The 4-cholesten-6a-ol-3-one-6-acetate used in this example was prepared by adding a chloroform solution of 4-Cholesten-6ß-ol-3-one-acetate treated with dry hydrogen chloride at 0 °. The isolated from the reaction mixture 6a-acetoxy compound had a melting point of 103.4 °; [α], = + 75 ° (CHCl3). Saponification of this latter derivative gave 4-cholesten-6a-ol-3-one from melting point 155 to 156.6 °; [α], = -i-81 ° (CHCl3).
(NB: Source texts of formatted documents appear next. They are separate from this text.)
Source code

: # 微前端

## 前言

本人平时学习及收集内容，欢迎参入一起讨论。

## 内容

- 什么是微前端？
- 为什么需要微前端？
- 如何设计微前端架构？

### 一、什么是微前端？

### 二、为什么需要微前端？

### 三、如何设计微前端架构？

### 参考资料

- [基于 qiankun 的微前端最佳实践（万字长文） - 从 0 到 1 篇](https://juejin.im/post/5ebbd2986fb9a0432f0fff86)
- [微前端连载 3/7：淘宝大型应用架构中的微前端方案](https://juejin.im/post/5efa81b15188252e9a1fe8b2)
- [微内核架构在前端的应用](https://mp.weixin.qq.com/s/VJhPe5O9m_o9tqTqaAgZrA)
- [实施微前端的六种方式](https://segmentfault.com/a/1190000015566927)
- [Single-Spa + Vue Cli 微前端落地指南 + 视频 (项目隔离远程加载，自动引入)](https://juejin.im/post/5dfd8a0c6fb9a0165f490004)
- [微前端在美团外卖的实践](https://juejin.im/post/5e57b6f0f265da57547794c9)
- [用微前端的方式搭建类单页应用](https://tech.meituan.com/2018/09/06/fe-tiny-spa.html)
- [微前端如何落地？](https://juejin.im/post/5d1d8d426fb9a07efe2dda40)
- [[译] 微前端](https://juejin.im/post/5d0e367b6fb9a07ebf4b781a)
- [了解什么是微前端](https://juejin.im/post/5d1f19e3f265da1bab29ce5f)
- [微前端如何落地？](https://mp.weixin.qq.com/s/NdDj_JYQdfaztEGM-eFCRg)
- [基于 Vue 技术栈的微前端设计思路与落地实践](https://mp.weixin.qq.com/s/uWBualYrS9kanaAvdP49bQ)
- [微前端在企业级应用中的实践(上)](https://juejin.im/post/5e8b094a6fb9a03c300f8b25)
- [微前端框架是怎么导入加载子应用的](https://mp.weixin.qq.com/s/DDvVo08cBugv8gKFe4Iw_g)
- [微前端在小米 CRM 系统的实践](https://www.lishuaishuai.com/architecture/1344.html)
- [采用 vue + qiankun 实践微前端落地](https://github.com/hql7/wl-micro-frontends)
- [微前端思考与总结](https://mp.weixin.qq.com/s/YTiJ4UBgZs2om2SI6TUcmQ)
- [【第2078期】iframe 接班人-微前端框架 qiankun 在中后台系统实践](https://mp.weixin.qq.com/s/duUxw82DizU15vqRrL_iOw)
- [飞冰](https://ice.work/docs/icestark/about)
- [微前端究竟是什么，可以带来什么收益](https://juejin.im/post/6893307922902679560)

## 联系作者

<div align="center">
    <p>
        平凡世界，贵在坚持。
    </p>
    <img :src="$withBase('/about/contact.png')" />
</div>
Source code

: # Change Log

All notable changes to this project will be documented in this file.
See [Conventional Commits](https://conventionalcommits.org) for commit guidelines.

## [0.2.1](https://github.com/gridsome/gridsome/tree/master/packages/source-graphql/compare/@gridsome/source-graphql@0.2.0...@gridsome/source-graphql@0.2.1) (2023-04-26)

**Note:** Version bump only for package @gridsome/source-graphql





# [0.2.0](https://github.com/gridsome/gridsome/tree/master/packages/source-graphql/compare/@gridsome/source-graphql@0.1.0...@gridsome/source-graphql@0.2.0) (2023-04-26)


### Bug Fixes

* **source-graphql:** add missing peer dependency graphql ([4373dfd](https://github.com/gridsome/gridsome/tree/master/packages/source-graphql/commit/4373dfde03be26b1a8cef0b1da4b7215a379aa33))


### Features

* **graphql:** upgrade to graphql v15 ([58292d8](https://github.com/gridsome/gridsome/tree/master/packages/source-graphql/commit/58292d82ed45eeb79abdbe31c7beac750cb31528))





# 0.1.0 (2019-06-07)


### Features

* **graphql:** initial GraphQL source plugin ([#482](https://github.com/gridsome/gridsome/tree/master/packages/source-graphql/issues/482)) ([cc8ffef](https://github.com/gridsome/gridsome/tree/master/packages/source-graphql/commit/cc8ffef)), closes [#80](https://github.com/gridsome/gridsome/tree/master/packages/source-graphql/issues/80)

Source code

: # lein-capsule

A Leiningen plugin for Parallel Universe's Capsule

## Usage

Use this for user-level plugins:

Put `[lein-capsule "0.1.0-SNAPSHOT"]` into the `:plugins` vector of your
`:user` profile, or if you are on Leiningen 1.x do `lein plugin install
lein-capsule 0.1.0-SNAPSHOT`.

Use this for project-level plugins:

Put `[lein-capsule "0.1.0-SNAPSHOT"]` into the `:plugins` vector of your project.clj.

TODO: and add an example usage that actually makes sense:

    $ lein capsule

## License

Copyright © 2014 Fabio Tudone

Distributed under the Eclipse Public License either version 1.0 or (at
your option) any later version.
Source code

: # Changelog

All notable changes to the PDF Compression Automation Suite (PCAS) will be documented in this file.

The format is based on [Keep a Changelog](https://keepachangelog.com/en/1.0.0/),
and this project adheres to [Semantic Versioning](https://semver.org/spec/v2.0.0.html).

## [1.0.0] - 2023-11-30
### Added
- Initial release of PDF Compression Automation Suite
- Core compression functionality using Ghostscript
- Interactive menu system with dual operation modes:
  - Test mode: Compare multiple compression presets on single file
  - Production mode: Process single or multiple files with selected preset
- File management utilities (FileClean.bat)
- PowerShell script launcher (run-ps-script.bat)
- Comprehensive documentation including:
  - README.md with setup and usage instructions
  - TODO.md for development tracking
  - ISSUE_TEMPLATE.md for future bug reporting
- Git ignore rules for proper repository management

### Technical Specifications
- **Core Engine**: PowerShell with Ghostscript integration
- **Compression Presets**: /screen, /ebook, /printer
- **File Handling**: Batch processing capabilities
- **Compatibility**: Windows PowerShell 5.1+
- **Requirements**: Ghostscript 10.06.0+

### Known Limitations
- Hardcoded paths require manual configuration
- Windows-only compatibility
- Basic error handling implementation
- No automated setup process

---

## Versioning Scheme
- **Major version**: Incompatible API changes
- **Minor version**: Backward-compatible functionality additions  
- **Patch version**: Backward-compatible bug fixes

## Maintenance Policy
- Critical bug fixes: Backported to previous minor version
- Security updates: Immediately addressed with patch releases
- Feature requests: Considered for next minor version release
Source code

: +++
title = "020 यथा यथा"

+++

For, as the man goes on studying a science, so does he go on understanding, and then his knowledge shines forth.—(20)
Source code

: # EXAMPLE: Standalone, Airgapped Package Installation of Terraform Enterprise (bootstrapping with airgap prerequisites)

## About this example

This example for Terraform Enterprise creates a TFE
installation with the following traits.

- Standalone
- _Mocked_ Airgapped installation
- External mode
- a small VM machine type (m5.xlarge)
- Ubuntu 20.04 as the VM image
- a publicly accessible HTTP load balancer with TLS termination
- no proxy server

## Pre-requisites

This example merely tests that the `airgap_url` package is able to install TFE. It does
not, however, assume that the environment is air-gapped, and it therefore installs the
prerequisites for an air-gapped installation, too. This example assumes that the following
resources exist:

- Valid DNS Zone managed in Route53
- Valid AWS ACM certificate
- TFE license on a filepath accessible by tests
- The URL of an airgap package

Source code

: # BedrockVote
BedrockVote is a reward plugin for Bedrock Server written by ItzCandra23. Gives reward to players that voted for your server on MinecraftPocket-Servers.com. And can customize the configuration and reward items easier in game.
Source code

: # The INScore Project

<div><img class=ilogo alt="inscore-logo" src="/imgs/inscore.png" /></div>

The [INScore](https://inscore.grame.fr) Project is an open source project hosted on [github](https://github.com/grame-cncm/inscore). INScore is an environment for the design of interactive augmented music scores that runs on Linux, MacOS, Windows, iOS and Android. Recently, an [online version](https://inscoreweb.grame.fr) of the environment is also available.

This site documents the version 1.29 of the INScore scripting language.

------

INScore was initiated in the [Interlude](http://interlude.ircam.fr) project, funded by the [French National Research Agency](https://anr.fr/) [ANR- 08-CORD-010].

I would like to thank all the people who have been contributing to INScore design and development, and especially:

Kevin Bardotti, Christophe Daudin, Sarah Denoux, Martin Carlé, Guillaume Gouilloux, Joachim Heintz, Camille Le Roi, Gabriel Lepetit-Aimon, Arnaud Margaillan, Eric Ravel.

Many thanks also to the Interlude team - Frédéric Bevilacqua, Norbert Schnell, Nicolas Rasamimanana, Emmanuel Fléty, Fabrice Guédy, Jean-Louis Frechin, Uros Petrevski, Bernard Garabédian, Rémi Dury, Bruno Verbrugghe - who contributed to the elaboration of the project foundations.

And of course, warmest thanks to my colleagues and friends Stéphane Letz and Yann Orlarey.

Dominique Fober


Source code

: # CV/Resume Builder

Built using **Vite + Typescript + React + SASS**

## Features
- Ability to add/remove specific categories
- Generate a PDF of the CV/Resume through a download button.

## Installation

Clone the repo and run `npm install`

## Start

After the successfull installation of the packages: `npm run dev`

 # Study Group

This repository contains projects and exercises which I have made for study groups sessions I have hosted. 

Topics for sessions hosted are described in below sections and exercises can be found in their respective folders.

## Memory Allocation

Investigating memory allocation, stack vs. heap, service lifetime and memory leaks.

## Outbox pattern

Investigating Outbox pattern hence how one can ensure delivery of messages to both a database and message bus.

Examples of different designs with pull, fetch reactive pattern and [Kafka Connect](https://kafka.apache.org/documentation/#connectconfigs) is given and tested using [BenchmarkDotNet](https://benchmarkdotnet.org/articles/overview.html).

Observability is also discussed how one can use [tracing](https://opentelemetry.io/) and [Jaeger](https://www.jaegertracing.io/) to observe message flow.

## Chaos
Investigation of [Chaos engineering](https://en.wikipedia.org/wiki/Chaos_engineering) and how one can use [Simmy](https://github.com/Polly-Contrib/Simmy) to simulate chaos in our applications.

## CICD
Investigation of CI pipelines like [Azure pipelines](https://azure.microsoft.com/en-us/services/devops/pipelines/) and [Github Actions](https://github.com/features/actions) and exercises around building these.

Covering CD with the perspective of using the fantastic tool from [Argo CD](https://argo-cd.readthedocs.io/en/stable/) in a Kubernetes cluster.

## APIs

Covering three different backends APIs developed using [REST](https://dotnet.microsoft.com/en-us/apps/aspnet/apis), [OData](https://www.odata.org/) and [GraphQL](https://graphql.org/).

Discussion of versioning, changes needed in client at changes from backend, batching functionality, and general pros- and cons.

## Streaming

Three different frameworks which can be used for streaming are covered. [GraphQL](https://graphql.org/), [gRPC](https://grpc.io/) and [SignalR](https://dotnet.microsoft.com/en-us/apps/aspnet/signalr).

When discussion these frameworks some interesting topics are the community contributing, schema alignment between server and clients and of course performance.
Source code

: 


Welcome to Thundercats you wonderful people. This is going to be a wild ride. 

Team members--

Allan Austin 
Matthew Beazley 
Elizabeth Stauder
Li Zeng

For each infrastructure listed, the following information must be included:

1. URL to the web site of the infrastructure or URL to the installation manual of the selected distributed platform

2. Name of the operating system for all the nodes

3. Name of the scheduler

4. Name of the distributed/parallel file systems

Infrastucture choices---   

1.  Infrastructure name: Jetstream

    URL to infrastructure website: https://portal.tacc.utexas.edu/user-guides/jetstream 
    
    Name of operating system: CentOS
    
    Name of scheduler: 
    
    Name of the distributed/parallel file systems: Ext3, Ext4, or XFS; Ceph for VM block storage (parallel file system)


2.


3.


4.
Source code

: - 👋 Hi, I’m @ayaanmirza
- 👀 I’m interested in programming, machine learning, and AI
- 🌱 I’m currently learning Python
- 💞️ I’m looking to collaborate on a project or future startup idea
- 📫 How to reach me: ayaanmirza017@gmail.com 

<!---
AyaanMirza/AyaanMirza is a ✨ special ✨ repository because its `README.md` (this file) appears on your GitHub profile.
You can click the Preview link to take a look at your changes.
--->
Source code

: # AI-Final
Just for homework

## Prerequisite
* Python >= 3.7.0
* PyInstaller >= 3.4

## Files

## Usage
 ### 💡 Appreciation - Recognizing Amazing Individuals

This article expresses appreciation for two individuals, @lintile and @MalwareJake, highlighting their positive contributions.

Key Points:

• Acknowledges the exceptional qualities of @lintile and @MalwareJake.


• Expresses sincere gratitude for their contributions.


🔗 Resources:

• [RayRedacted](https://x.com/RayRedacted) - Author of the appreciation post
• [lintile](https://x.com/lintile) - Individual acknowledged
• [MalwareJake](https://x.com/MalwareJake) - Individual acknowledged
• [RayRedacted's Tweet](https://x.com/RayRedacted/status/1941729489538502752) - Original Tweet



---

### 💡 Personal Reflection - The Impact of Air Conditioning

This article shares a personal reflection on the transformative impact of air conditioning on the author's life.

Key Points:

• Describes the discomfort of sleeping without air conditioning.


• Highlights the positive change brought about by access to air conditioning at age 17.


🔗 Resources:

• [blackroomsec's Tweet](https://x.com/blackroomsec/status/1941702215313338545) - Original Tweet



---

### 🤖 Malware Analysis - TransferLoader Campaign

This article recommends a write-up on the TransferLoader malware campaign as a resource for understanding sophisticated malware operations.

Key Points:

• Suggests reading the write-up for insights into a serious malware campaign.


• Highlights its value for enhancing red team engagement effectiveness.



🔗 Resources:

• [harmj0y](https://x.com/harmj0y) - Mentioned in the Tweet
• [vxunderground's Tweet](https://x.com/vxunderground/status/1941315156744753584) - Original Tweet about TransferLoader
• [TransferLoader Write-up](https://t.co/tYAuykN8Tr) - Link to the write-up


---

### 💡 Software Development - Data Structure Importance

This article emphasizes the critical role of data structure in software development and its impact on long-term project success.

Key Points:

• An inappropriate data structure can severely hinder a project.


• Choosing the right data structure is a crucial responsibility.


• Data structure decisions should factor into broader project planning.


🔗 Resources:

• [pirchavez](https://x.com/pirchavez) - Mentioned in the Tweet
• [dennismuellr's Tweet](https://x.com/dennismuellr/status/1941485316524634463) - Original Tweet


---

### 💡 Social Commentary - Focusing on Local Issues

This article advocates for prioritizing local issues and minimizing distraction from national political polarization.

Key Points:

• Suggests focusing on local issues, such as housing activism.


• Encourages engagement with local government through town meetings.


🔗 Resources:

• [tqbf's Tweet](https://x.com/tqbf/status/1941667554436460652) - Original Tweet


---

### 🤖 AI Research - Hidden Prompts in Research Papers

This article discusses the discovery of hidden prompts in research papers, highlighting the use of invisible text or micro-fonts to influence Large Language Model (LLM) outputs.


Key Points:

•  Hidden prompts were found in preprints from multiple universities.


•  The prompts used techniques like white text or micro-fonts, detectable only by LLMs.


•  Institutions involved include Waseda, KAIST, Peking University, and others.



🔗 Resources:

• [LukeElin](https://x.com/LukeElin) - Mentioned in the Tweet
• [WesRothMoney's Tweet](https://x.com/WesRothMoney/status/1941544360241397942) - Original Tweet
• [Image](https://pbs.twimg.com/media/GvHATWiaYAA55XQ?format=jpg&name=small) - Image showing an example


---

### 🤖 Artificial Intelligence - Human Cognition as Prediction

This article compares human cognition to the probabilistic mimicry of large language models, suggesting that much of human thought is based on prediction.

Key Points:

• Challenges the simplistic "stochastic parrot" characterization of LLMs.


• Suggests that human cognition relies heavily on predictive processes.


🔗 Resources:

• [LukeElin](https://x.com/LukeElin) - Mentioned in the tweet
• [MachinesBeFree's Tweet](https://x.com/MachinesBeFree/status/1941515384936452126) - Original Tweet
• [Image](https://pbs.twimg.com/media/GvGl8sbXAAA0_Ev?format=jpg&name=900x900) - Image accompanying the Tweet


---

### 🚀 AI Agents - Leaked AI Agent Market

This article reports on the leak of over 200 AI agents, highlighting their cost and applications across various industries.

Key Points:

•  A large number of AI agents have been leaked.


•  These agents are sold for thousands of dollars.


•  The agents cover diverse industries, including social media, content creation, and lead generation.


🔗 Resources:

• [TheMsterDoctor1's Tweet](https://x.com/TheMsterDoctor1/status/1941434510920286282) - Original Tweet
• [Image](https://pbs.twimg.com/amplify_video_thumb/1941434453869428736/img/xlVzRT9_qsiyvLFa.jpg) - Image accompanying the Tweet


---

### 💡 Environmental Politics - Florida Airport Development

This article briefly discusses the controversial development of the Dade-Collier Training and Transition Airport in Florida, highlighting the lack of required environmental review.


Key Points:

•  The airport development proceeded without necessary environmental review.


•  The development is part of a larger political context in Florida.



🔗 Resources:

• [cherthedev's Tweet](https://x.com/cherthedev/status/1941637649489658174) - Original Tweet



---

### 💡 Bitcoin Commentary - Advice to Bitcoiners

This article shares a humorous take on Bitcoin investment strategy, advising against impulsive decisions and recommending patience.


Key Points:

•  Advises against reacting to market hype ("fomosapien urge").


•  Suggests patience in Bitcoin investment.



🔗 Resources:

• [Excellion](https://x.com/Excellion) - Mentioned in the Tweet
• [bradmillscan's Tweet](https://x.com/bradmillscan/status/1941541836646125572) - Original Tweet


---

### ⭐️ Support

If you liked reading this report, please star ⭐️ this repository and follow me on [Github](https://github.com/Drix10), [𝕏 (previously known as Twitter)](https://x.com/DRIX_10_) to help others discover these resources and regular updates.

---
Example 4 Reduction of 6,1la-dioxyprogesterone to lla-oxyprogesterone 10 mg 6,11a-dioxyprogesterone, which were obtained by oxidation of progesterone with a fungus of the genus Rhizopus, were mixed with 50 mg zinc dust in 3 cm3 glacial acetic acid for 3 hours with stirring to 70% ° heated. The reaction mixture was then cooled and filtered. Water was added and the solution was extracted with chloroform. The chloroform extract was concentrated to dryness. A portion of the residue was dissolved in fresh chloroform and chromatographed on paper, using formamide-methanol as the stationary phase and benzene as the mobile phase. In this way it was possible to show that 11a-oxyprogesterone was contained in the reaction mixture which was identical to a known sample. Example 5 Reduction of 6,11a-dioxyprogesterone to 11a-oxyprogesterone 52 mg of pure 6,11a-dioxyprogesterone, which was obtained by oxidation of progesterone by a Rhizopus strain, 100 mg of zinc dust and 3 cm3 of glacial acetic acid were kept under reflux conditions for 21/4 hours . The reaction mixture was cooled to room temperature and 5 cm3 of water were added. The steroid was extracted with 2 parts of chloroform of 5 cm3 each. The combined extracts were washed with 3 cm3 of water and dried over anhydrous sodium sulfate. The solvent was evaporated and traces of acetic acid removed in vacuo. This residue was dissolved in 0.3 cm 3 of warm ethyl acetate. On cooling, white crystals precipitated, which melted at 162 to 166 ° (micro block); specific rotation [a] D = -f-172.5 ° (C = 0.374 ° / o, chloroform). These values correspond to the desired product. A comparison of the ultra-red absorption shows that it is identical to an authentic sample of Ila-oxyprogesterone.

Claims (3)

PATENT CLAIMS: 1. Process for the reduction of those unsaturated in the 4 (5) position 6-oxy- or 6-acyloxysteroid-3-ketones, characterized in that the reduction with zinc in the presence of an acid. 2. The method according to claim 1, characterized characterized in that the acid used is a non-oxidizing mineral acid, in particular Hydrochloric acid or a low molecular weight aliphatic acid, especially acetic acid used. 3. The method according to claim 1, characterized in that there is 4-cholesten-6-ol-3-one or its 6-acetate or 6, 11-dioxyprogesterone used as starting compounds. Publications considered: Journ. Amer. Chem. Soc., Vol. 73, 1951, p. 2397.